If, instead, our model were a BetaBinomial with a prior Beta(30, 30), the BF_01
would be lower ( on the Jeffrey scale). This is because, according to this model, the value of \(\theta=0.5\) is much more likely a priori than for a Uniform prior, and therefore the prior and posterior will be much more similar. That is, it is not very to see that the posterior is concentrated around 0.5 after collecting data. Don’t just believe me, let’s calculate it:
with pm.Model() as model_conc:
a = pm.Beta("a", 30, 30)
yl = pm.Bernoulli("yl", a, observed=y)
idata_conc = pm.sample(2000, random_seed=42)
idata_conc.extend(pm.sample_prior_predictive(8000))
Initializing NUTS using jitter+adapt_diag...
Multiprocess sampling (2 chains in 2 jobs)
NUTS: [a]
Sampling 2 chains for 1_000 tune and 2_000 draw iterations (2_000 + 4_000 draws total) took 1 seconds.
We recommend running at least 4 chains for robust computation of convergence diagnostics
Sampling: [a, yl]
We can see that the BF_01
is \(\approx 1.6\), which we can interpret as anecdotal evidence in favor of the null hypothesis (see the Jeffreys’ scale, discussed earlier).

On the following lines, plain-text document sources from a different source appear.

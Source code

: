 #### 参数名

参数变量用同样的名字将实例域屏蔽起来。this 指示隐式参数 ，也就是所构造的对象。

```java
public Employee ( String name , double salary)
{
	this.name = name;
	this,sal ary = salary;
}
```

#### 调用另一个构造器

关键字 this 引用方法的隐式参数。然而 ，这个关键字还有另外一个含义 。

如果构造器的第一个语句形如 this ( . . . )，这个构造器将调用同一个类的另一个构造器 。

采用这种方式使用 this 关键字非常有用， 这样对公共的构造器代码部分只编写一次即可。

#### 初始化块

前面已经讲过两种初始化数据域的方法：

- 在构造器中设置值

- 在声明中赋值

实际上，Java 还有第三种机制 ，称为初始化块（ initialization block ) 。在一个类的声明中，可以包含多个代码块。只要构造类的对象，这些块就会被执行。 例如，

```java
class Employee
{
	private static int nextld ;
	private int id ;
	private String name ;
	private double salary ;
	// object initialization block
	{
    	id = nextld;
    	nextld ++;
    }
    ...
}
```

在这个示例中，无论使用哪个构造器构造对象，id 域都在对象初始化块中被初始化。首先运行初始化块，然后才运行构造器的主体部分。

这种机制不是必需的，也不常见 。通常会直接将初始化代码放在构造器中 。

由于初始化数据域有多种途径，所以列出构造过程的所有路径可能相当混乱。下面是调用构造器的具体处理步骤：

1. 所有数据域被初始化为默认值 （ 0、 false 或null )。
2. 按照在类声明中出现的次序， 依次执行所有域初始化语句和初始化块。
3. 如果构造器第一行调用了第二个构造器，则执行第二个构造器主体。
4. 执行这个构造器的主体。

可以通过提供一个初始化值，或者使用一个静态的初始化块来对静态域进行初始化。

6.1.4 Bayes factors vs the alternatives
We could say that the Bayes factors measure which model, as a whole, is better for explaining the data. This includes the details of the prior, no matter how similar the model predictions are. In many scenarios, this is not what interests us when comparing models. For many real problems prior are not intended to be an accurate description of the True prior distribution of parameters, instead in many problems priors are choosen using some information and with the goal of providing some regulatization. In this and other cases we prefer to evaluate models in terms of how similar their predictions are. For those cases, we can use LOO.